Normally here I would restate the case for free speech, most particularly the “Dracula effect” that sunlight destroys evil. It should be legal to obtain Adolf Hitler’s utterly hateful book Mein Kampf precisely because here is the very face of evil: Memorize its features. And Muslims who call hate-speech laws proof of Western hypocrisy on free speech are, to our shame, partly right. But I have always opposed such laws.

We should call it disgraceful to governors and governed alike for the state to suggest citizens cannot be trusted even to hear bad arguments. Instead our prime minister capped off a series of grovelling official statements by spontaneously declaring that he “regrets” publication of the cartoons. Did the government regret the press quoting Osama bin Laden’s threats or Mahmoud Ahmadinejad’s Holocaust denial? Did journalists ask? Of course not. So why is this different?

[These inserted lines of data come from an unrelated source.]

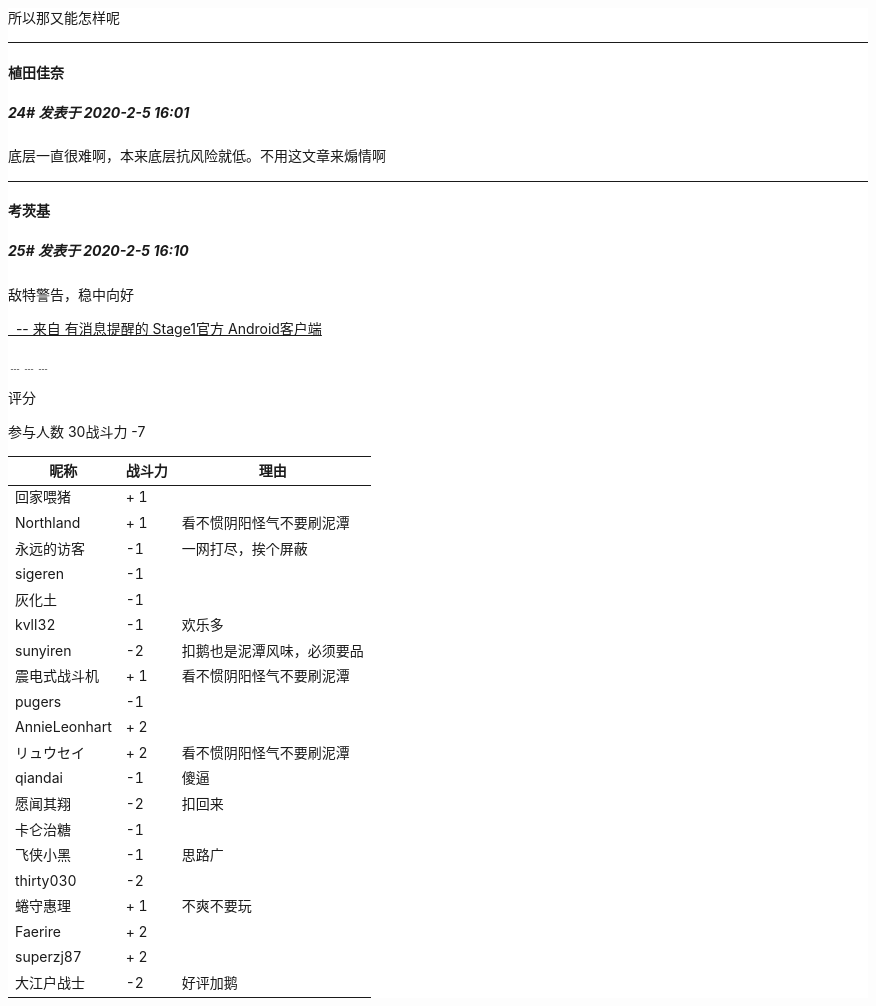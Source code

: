 所以那又能怎样呢


-----

####  植田佳奈  
##### 24#       发表于 2020-2-5 16:01


底层一直很难啊，本来底层抗风险就低。不用这文章来煽情啊


-----

####  考茨基  
##### 25#       发表于 2020-2-5 16:10


敌特警告，稳中向好

[  -- 来自 有消息提醒的 Stage1官方 Android客户端](https://www.coolapk.com/apk/140634)


﹍﹍﹍

评分


 参与人数 30战斗力 -7

|昵称|战斗力|理由|
|----|---|---|
| 回家喂猪| + 1||
| Northland| + 1|看不惯阴阳怪气不要刷泥潭|
| 永远的访客|-1|一网打尽，挨个屏蔽|
| sigeren|-1||
| 灰化土|-1||
| kvll32|-1|欢乐多|
| sunyiren|-2|扣鹅也是泥潭风味，必须要品|
| 震电式战斗机| + 1|看不惯阴阳怪气不要刷泥潭|
| pugers|-1||
| AnnieLeonhart| + 2||
| リュウセイ| + 2|看不惯阴阳怪气不要刷泥潭|
| qiandai|-1|傻逼|
| 愿闻其翔|-2|扣回来|
| 卡仑治糖|-1||
| 飞侠小黑|-1|思路广|
| thirty030|-2||
| 蜷守惠理| + 1|不爽不要玩|
| Faerire| + 2||
| superzj87| + 2||
| 大江户战士|-2|好评加鹅|
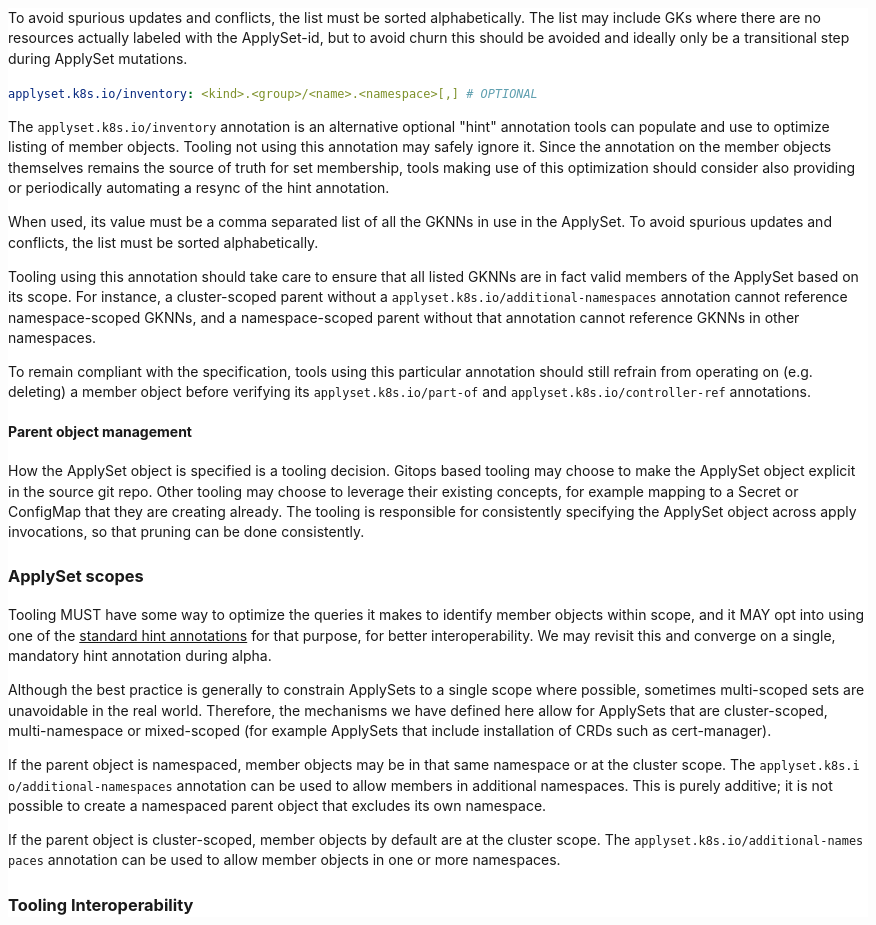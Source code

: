 To avoid spurious updates and conflicts, the list must be sorted alphabetically.  The list may include GKs where there are no resources actually labeled with the ApplySet-id, but to avoid churn this should be avoided and ideally only be a transitional step during ApplySet mutations.

```yaml
applyset.k8s.io/inventory: <kind>.<group>/<name>.<namespace>[,] # OPTIONAL
```

The `applyset.k8s.io/inventory` annotation is an alternative optional "hint" annotation tools can populate and use to optimize listing of member objects. Tooling not using this annotation may safely ignore it. Since the annotation on the member objects themselves remains the source of truth for set membership, tools making use of this optimization should consider also providing or periodically automating a resync of the hint annotation.

When used, its value must be a comma separated list of all the GKNNs in use in the ApplySet. To avoid spurious updates and conflicts, the list must be sorted alphabetically.

Tooling using this annotation should take care to ensure that all listed GKNNs are in fact valid members of the ApplySet based on its scope. For instance, a cluster-scoped parent without a `applyset.k8s.io/additional-namespaces` annotation cannot reference namespace-scoped GKNNs, and a namespace-scoped parent without that annotation cannot reference GKNNs in other namespaces.

To remain compliant with the specification, tools using this particular annotation should still refrain from operating on (e.g. deleting) a member object before verifying its `applyset.k8s.io/part-of` and `applyset.k8s.io/controller-ref` annotations.

#### Parent object management

How the ApplySet object is specified is a tooling decision.  Gitops based tooling may choose to make the ApplySet object explicit in the source git repo.  Other tooling may choose to leverage their existing concepts, for example mapping to a Secret or ConfigMap that they are creating already.  The tooling is responsible for consistently specifying the ApplySet object across apply invocations, so that pruning can be done consistently.

### ApplySet scopes

Tooling MUST have some way to optimize the queries it makes to identify member objects within scope, and it MAY opt into using one of the [standard hint annotations](#optional-hint-annotations) for that purpose, for better interoperability. We may revisit this and converge on a single, mandatory hint annotation during alpha.

Although the best practice is generally to constrain ApplySets to a single scope where possible, sometimes multi-scoped sets are unavoidable in the real world. Therefore, the mechanisms we have defined here allow for ApplySets that are cluster-scoped, multi-namespace or mixed-scoped (for example ApplySets that include installation of CRDs such as cert-manager).

If the parent object is namespaced, member objects may be in that same namespace or at the cluster scope. The `applyset.k8s.io/additional-namespaces` annotation can be used to allow members in additional namespaces. This is purely additive; it is not possible to create a namespaced parent object that excludes its own namespace.

If the parent object is cluster-scoped, member objects by default are at the cluster scope. The `applyset.k8s.io/additional-namespaces` annotation can be used to allow member objects in one or more namespaces.

### Tooling Interoperability


[kubernetes.io]: https://kubernetes.io/
[kubernetes/enhancements]: https://git.k8s.io/enhancements
[kubernetes/kubernetes]: https://git.k8s.io/kubernetes
[kubernetes/website]: https://git.k8s.io/website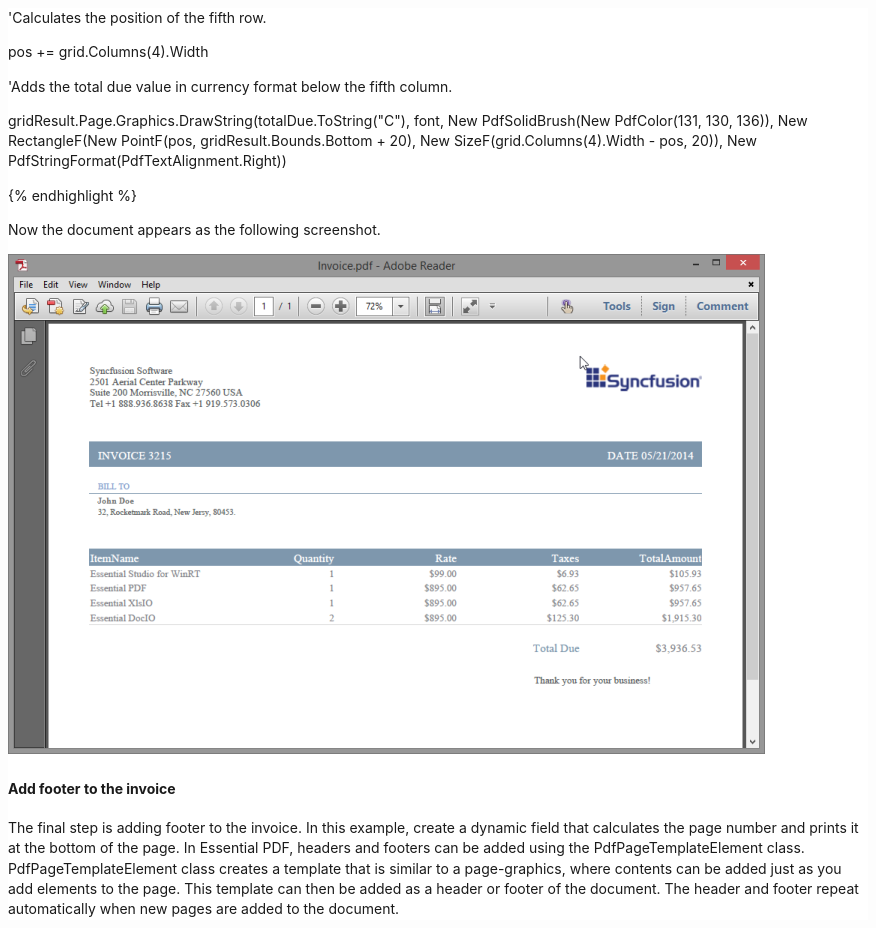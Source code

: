 
'Calculates the position of the fifth row.

pos += grid.Columns(4).Width

'Adds the total due value in currency format below the fifth column.

gridResult.Page.Graphics.DrawString(totalDue.ToString("C"), font, New PdfSolidBrush(New PdfColor(131, 130, 136)), New RectangleF(New PointF(pos, gridResult.Bounds.Bottom + 20), New SizeF(grid.Columns(4).Width - pos, 20)), New PdfStringFormat(PdfTextAlignment.Right))



{% endhighlight %}



Now the document appears as the following screenshot.

![](Getting-Started_images/Getting-Started_img15.png)



#### Add footer to the invoice

The final step is adding footer to the invoice. In this example, create a dynamic field that calculates the page number and 
prints it at the bottom of the page. In Essential PDF, headers and footers can be added using the PdfPageTemplateElement class. PdfPageTemplateElement class creates a template that is similar to a page-graphics, where contents can be added just as you add elements to the page. This template can then be added as a header or footer of the document. The header and footer repeat automatically when new pages are added to the document. 
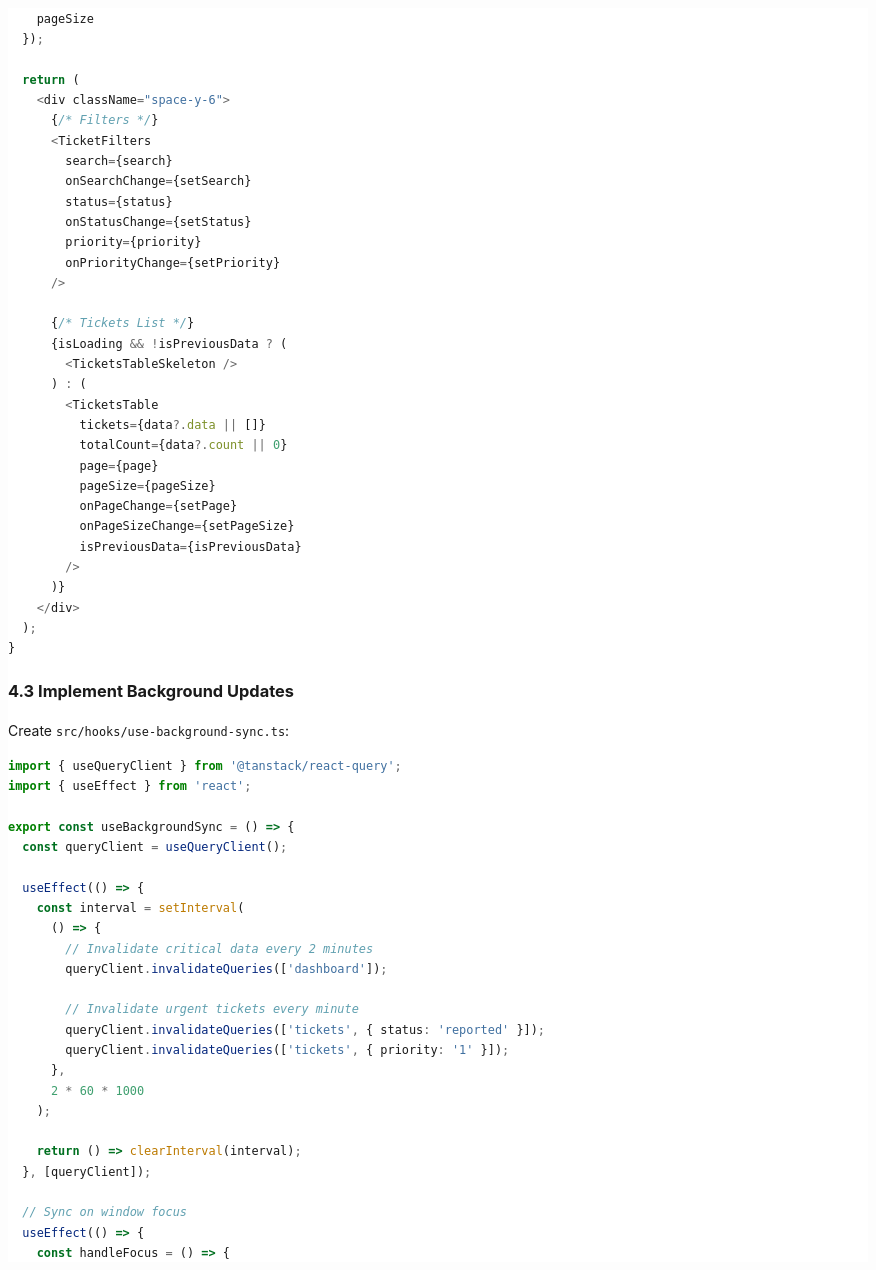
 ```typescript
    pageSize
  });

  return (
    <div className="space-y-6">
      {/* Filters */}
      <TicketFilters
        search={search}
        onSearchChange={setSearch}
        status={status}
        onStatusChange={setStatus}
        priority={priority}
        onPriorityChange={setPriority}
      />

      {/* Tickets List */}
      {isLoading && !isPreviousData ? (
        <TicketsTableSkeleton />
      ) : (
        <TicketsTable
          tickets={data?.data || []}
          totalCount={data?.count || 0}
          page={page}
          pageSize={pageSize}
          onPageChange={setPage}
          onPageSizeChange={setPageSize}
          isPreviousData={isPreviousData}
        />
      )}
    </div>
  );
}
```

### 4.3 Implement Background Updates

Create `src/hooks/use-background-sync.ts`:

```typescript
import { useQueryClient } from '@tanstack/react-query';
import { useEffect } from 'react';

export const useBackgroundSync = () => {
  const queryClient = useQueryClient();

  useEffect(() => {
    const interval = setInterval(
      () => {
        // Invalidate critical data every 2 minutes
        queryClient.invalidateQueries(['dashboard']);

        // Invalidate urgent tickets every minute
        queryClient.invalidateQueries(['tickets', { status: 'reported' }]);
        queryClient.invalidateQueries(['tickets', { priority: '1' }]);
      },
      2 * 60 * 1000
    );

    return () => clearInterval(interval);
  }, [queryClient]);

  // Sync on window focus
  useEffect(() => {
    const handleFocus = () => {
```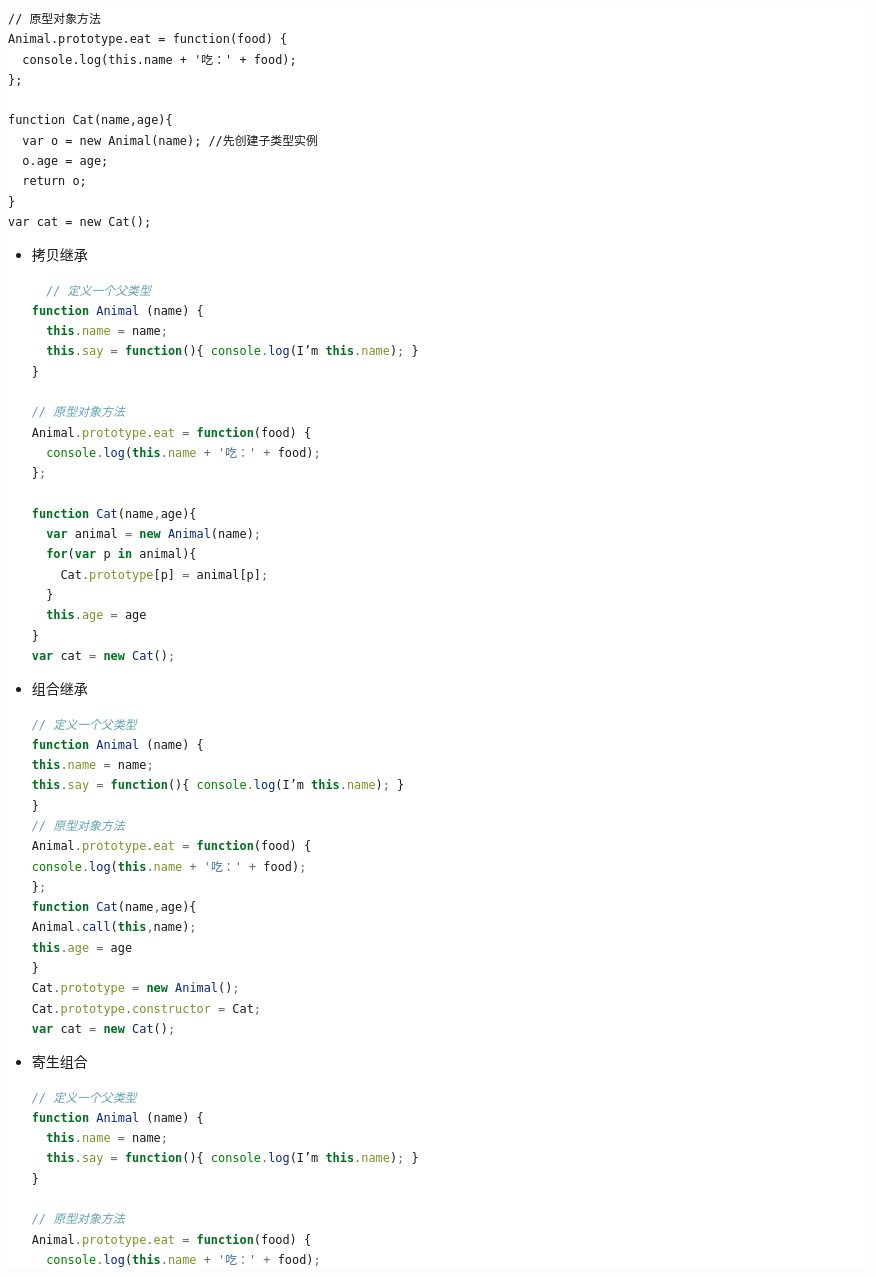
   ```js:
  // 原型对象方法
  Animal.prototype.eat = function(food) { 
    console.log(this.name + '吃：' + food); 
  };

  function Cat(name,age){
    var o = new Animal(name); //先创建子类型实例
    o.age = age;
    return o;
  }
  var cat = new Cat();
  ```
- 拷贝继承
  ```js
    // 定义一个父类型
  function Animal (name) { 
    this.name = name;
    this.say = function(){ console.log(I’m this.name); } 
  } 

  // 原型对象方法
  Animal.prototype.eat = function(food) { 
    console.log(this.name + '吃：' + food); 
  };

  function Cat(name,age){ 
    var animal = new Animal(name); 
    for(var p in animal){ 
      Cat.prototype[p] = animal[p]; 
    } 
    this.age = age
  } 
  var cat = new Cat();
  ```
- 组合继承
  ```js
  // 定义一个父类型
  function Animal (name) { 
  this.name = name;
  this.say = function(){ console.log(I’m this.name); } 
  } 
  // 原型对象方法
  Animal.prototype.eat = function(food) { 
  console.log(this.name + '吃：' + food); 
  };
  function Cat(name,age){ 
  Animal.call(this,name); 
  this.age = age
  } 
  Cat.prototype = new Animal(); 
  Cat.prototype.constructor = Cat; 
  var cat = new Cat();
  ```
- 寄生组合
  ```js
  // 定义一个父类型
  function Animal (name) { 
    this.name = name;
    this.say = function(){ console.log(I’m this.name); } 
  } 

  // 原型对象方法
  Animal.prototype.eat = function(food) { 
    console.log(this.name + '吃：' + food); 
  ```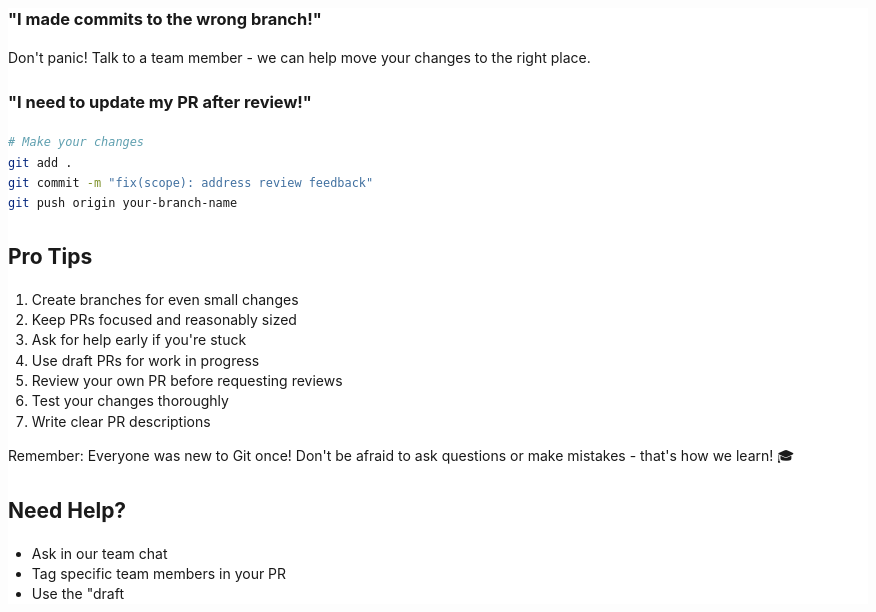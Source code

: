 ### "I made commits to the wrong branch!"

Don't panic! Talk to a team member - we can help move your changes to the right place.

### "I need to update my PR after review!"

```bash
# Make your changes
git add .
git commit -m "fix(scope): address review feedback"
git push origin your-branch-name
```

## Pro Tips

1. Create branches for even small changes
2. Keep PRs focused and reasonably sized
3. Ask for help early if you're stuck
4. Use draft PRs for work in progress
5. Review your own PR before requesting reviews
6. Test your changes thoroughly
7. Write clear PR descriptions

Remember: Everyone was new to Git once! Don't be afraid to ask questions or make mistakes - that's how we learn! 🎓

## Need Help?

- Ask in our team chat
- Tag specific team members in your PR
- Use the "draft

A CBC interviewer interrogating Western Standard publisher Ezra Levant argued that the public broadcaster had no legitimate news reason to publish the cartoons because they were readily available elsewhere. What craven nonsense. It concedes that for the public to understand the controversy someone must publish the cartoons. Just not us. Since when do media outlets not cover newsworthy items because their rivals are already on the story? Come out from under the bed and explain.

This knocking of knees renders political philosophy irrelevant. It doesn’t matter what else I want to say. It only matters whether I can say it without being stabbed, beheaded or blown up.

For Scott Anderson is right that we are not dealing primarily with press freedom. We are dealing with explicit threats of violence. Even newspaper stories saying protests in Canada have been peaceful have generally added that no major Canadian media outlet has published the cartoons. So if they are published will violence result that, while regrettable, is predictable and thus our fault? Nice freedom of speech you have there. Pity if something were to … happen to it.

I know the people who run the Citizen well enough to know fear is not their motive. But it is not important what I think, or what is true. We are being watched closely by people who are trying to scare us, and they know we know it. We must not seem to flinch.

If there were some way to demonstrate that I despise such threats without publishing the cartoons, I would. I have no desire to offend Muslims. But their radical co-religionists leave me no choice. David Rennie in the Daily Telegraph penned an elegant blog entry about how he could not decide whether publishing them was desirable or not because the world is complex and so is he, but we aren’t writing Hamlet here. We’re writing newspapers. Editors publish or don’t. I say do.

To Muslims offended by this sentiment my message is equally straightforward: You must take back your religion from those who threaten and commit violence in your name. Don’t live through history thinking it’s just current events. There comes a point where silence is complicity and you are there.

So are journalists. Silence in the face of intimidation is complicity, and bluster is pitiful. So I say publish. The decision is painful, but not hard.